Los científicos estudiaron las fusiones de agujeros negros y descubrieron que su rotación depende de la masa. Los agujeros negros de menos de 15 masas solares giran distinto que los más pesados: en los ligeros es más común la rotación invertida. Imagina que peonzas de distinto peso se lanzan con técnicas diferentes y terminan girando de manera distinta. Esto sugiere que los agujeros negros nacen en "familias estelares" distintas.
Los objetos predichos por Schwarzschild y captados hoy mediante ondas gravitacionales (gracias a Weiss y LIGO) giran en pares como peonzas. En algunos casos su rotación está alineada: ambos giran en el mismo sentido que el par. En otros, es como si los hubieran empujado de forma desordenada. El análisis de 259 fusiones reveló un giro brusco: si el agujero negro más pesado es más ligero que 15 masas solares, su espín casi siempre 'apunta' a lo largo de la órbita. Si es más pesado, las direcciones se vuelven caóticas, como monedas lanzadas al aire.

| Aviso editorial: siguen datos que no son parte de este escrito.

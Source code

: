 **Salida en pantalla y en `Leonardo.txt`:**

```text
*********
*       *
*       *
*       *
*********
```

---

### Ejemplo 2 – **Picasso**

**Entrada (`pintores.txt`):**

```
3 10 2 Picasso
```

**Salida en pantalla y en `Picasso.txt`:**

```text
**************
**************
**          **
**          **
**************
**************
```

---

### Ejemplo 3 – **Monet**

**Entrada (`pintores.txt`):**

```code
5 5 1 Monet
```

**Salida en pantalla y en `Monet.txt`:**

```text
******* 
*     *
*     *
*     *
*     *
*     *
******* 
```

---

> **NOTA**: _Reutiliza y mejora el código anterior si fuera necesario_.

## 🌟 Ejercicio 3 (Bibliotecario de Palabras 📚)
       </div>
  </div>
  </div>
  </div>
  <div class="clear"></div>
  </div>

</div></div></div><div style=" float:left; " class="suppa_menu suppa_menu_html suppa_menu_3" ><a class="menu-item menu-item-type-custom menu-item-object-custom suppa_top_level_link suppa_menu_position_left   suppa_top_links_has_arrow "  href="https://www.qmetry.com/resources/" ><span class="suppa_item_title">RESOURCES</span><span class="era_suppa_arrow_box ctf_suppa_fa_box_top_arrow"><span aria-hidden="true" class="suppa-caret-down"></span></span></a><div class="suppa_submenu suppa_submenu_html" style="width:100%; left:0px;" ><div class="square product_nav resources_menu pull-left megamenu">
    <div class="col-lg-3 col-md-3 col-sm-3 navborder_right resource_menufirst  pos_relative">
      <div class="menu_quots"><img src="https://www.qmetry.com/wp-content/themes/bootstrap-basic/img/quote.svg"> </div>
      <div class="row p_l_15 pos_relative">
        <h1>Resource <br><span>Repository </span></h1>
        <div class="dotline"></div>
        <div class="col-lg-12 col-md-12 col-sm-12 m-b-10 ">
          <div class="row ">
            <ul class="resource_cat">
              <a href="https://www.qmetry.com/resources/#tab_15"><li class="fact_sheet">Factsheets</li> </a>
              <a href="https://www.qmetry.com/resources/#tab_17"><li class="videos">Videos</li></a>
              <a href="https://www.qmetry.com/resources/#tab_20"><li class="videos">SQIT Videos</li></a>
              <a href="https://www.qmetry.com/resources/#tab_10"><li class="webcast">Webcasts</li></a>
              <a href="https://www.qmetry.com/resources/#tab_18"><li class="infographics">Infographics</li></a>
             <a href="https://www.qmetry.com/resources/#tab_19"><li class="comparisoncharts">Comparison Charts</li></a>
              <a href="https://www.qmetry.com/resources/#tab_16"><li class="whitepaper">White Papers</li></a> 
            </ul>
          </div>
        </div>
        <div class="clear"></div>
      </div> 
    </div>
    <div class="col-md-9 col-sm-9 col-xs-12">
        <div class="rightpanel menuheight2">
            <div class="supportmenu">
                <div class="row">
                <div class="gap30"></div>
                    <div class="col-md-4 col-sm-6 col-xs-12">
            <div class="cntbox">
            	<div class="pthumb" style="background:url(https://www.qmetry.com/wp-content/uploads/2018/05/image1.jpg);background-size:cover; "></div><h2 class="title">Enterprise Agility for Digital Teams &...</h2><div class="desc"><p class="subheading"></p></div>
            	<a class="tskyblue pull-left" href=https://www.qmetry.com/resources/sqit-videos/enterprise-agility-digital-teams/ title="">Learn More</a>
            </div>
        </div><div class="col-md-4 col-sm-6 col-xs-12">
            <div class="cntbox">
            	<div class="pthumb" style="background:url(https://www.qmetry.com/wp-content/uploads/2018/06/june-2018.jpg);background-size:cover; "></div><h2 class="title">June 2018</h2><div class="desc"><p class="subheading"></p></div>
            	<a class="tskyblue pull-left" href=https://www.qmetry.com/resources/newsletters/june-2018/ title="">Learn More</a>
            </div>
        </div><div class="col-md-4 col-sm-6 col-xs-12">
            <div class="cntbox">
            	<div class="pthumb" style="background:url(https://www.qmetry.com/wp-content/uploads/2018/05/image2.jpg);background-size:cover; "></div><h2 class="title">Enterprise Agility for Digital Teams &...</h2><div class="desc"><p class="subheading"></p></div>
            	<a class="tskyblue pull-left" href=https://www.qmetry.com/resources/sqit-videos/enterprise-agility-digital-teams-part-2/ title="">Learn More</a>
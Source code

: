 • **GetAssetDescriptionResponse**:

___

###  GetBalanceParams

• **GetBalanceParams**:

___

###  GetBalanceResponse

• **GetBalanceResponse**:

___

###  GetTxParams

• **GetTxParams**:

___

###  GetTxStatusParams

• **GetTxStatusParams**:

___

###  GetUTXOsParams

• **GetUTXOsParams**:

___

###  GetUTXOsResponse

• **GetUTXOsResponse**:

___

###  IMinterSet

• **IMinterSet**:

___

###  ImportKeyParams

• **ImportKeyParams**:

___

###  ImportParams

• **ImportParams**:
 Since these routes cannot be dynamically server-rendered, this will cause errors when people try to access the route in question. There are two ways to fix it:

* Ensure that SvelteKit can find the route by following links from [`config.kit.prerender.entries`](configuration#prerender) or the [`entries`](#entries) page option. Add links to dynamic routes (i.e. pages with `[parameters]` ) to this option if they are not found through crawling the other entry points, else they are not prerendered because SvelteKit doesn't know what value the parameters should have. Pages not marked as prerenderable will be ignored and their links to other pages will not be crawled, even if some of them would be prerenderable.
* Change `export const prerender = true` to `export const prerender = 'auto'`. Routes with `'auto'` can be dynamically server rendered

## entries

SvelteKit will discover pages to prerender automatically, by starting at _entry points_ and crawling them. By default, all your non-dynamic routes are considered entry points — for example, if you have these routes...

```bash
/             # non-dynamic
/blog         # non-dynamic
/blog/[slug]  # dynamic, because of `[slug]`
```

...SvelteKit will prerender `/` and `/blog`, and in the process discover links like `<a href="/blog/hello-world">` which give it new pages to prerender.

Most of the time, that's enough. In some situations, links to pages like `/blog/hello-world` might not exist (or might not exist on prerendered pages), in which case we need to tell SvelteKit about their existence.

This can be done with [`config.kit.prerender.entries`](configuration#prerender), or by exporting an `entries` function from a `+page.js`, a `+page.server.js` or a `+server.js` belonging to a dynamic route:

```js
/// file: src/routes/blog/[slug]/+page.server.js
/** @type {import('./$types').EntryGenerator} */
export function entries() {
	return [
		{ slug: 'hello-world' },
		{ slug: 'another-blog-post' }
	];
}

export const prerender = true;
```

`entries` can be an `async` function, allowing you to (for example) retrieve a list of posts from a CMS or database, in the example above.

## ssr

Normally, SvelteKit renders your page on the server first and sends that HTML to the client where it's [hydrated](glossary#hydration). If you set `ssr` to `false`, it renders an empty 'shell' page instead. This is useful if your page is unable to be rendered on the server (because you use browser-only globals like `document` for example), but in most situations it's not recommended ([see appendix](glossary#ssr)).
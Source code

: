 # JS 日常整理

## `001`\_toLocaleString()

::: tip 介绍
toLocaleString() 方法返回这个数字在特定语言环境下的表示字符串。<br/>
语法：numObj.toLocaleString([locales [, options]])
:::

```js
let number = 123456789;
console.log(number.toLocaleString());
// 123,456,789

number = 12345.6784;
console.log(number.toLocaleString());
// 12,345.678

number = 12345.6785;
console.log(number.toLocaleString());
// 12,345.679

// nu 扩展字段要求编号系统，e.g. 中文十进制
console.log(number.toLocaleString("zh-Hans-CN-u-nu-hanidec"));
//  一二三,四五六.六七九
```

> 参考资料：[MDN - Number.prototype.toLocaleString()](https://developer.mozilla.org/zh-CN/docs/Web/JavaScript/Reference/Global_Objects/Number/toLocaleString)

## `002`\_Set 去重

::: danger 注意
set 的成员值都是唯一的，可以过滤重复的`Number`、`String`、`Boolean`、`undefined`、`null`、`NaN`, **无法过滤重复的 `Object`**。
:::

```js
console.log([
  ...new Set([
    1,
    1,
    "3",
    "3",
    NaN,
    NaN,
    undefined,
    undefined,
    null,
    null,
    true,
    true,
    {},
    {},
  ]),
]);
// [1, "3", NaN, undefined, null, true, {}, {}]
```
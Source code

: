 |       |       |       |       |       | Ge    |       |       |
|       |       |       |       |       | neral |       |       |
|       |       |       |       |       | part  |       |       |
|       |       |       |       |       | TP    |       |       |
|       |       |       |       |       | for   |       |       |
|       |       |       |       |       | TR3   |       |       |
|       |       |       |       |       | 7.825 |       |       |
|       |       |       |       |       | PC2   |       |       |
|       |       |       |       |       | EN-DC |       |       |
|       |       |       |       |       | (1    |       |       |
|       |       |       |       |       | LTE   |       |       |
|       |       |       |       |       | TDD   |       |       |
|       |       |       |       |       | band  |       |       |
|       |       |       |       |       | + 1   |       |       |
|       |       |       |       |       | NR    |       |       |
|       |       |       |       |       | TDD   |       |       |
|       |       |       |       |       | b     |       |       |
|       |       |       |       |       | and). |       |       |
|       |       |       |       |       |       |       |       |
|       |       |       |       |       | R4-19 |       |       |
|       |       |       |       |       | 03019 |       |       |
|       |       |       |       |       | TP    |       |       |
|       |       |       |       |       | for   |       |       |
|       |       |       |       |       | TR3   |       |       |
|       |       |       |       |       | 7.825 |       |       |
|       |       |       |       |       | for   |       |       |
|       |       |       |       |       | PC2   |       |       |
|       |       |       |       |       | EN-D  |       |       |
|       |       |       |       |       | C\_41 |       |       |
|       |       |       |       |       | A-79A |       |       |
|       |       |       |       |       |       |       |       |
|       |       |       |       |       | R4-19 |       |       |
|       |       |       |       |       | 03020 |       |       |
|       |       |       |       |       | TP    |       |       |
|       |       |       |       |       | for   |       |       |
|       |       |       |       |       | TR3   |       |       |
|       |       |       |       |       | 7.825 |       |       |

El umbral de las 15 masas solares separa dos caminos evolutivos: los ligeros, al parecer, reciben el principal 'empujón' durante la explosión de una supernova (cuando el núcleo estelar, tras agotar el hidrógeno y el helio, se llena de carbono), mientras que los pesados son resultado de otros procesos. Curiosamente, al alcanzar este límite, un agujero negro puede acelerar su rotación hasta velocidades cercanas a la luz, arrastrando consigo el tejido del espacio-tiempo. Futuras observaciones ayudarán a reconstruir estas tumultuosas historias en galaxias lejanas.
🎯 Un agujero negro de 15 masas solares tiene un horizonte de sucesos del tamaño de una ciudad pequeña: unos 45 kilómetros de diámetro.
🎬 En la película 'Interstellar', la rápida rotación del agujero negro Gargantúa curva el tiempo. Sin embargo, los agujeros negros reales revelan su espín a través de las ondas gravitacionales.